Agar Tsi What Is, Foundation, Preparation, Używa

On TSI Agar o Triple cukrowy agar żelaza jest stałym pożywką hodowlaną, która służy jako test biochemiczny w celu prowadzenia początkowej identyfikacji gramowych pachnili. Opiera się na dowodach.

Jego skład i fundament są bardzo podobne do testu Kigler Hierro, z różnicą, że ta ostatnia zawiera tylko glukozę i laktozę. Z drugiej strony - Jak wskazuje nazwa - potrójny agar żelaza cukrowego zawiera trzy fermentowalne węglowodany: glukoza, laktoza i sacharoza.

Ponadto pożywka TSI ma cztery pochodne białka, które czyni go bardzo pożywnym agarem: ekstrakt z drożdżaku, ekstrakt mięsny, pepton i białko peptonowe. Zawiera także żelazny siarczan amonu, tiosulfinian sodu, chlorek sodu, czerwony fenolowy i agar.

Niezdolność mikroorganizmu w fermentacji glukozy obecnej w środowisku natychmiast wyklucza ją z przynależności do rodziny Enterobacteriaceae. Dlatego ten test jest niezbędny do podjęcia decyzji, która droga identyfikacyjna należy podjąć w celu ustalenia płci i gatunków.

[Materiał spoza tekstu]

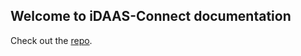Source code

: ## Welcome to iDAAS-Connect documentation

Check out the [repo](https://github.com/RedHat-Healthcare/iDAAS-Connect).
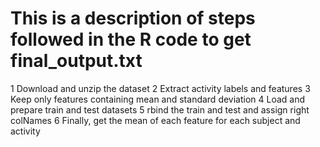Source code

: # This is a description of steps followed in the R code to get final_output.txt

1 Download and unzip the dataset
2 Extract activity labels and features
3 Keep only features containing mean and standard deviation
4 Load and prepare train and test datasets
5 rbind the train and test and assign right colNames
6 Finally, get the mean of each feature for each subject and activity
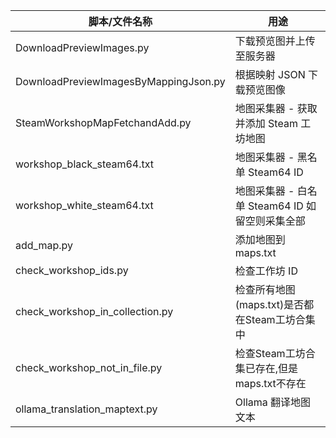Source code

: | 脚本/文件名称 | 用途 |
| -------------- | ---- |
| DownloadPreviewImages.py | 下载预览图并上传至服务器 |
| DownloadPreviewImagesByMappingJson.py | 根据映射 JSON 下载预览图像 |
| SteamWorkshopMapFetchandAdd.py | 地图采集器 - 获取并添加 Steam 工坊地图 |
| workshop_black_steam64.txt | 地图采集器 - 黑名单 Steam64 ID |
| workshop_white_steam64.txt | 地图采集器 - 白名单 Steam64 ID 如留空则采集全部|
| add_map.py | 添加地图到maps.txt |
| check_workshop_ids.py | 检查工作坊 ID |
| check_workshop_in_collection.py | 检查所有地图(maps.txt)是否都在Steam工坊合集中 |
| check_workshop_not_in_file.py | 检查Steam工坊合集已存在,但是maps.txt不存在 |
| ollama_translation_maptext.py | Ollama 翻译地图文本 |
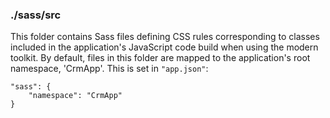 ### ./sass/src

This folder contains Sass files defining CSS rules corresponding to classes
included in the application's JavaScript code build when using the modern toolkit.
By default, files in this folder are mapped to the application's root namespace, 'CrmApp'.
This is set in `"app.json"`:

    "sass": {
        "namespace": "CrmApp"
    }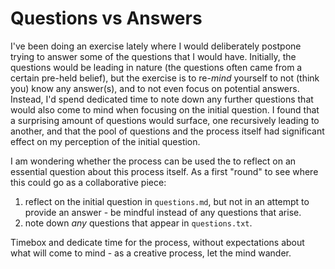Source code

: Questions vs Answers
====================

I've been doing an exercise lately where I would deliberately postpone trying to
answer some of the questions that I would have. Initially, the questions would be
leading in nature (the questions often came from a certain pre-held belief), 
but the exercise is to re-*mind* yourself to not (think you) know any answer(s), and to 
not even focus on potential answers. Instead, I'd spend dedicated time to note down
any further questions that would also come to mind when focusing on the initial question. 
I found that a surprising amount of questions would surface, one recursively 
leading to another, and that the pool of questions and the process itself had
significant effect on my perception of the initial question.

I am wondering whether the process can be used the to reflect on an 
essential question about this process itself. As a first "round" to see where this
could go as a collaborative piece:

1. reflect on the initial question in `questions.md`, but not in an attempt 
   to provide an answer - be mindful instead of any questions that arise.
2. note down *any* questions that appear in `questions.txt`.

Timebox and dedicate time for the process, without expectations about what 
will come to mind - as a creative process, let the mind wander.


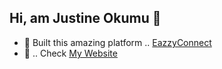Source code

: <h2> Hi, am Justine Okumu 👋 </h2>

- 🔭 Built this amazing platform .. [EazzyConnect](https://eazzyconnect.com)
- 🔭  .. Check [My Website](http://okumujustine.com/)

Każde laboratorium decyduje, czy współpracuje z Agarem TSI, czy z Kligler Hierro.

Podstawa

Każdy ze związków wypełnia funkcję w medium.

Chlorek sodu i agar

Chlorek sodu jest niezbędny do utrzymania bilansu osmotycznego medium. Podczas gdy agar zapewnia solidną spójność.

Wskaźnik pH (fenol czerwony)

Przygotowane średnie pH jest zrównoważone przy 7,3, a wskaźnik pH (czerwony fenolowy) zmienia żółty poniżej 6,8. Oznacza to, że niewielkie ilości kwasów wytwarzanych przez fermentację cukrów zmienią czerwony pomarańczowy medium.

Jeśli nie wystąpi fermentacja, nastąpi alkalizacja pożywki z powodu użycia peptones, obracając się z czerwonej pomarańczowej na silny czerwony.

Pochodne białka (ekstrakt drożdży, ekstrakt mięsny, białko peptonowe i peptonowe)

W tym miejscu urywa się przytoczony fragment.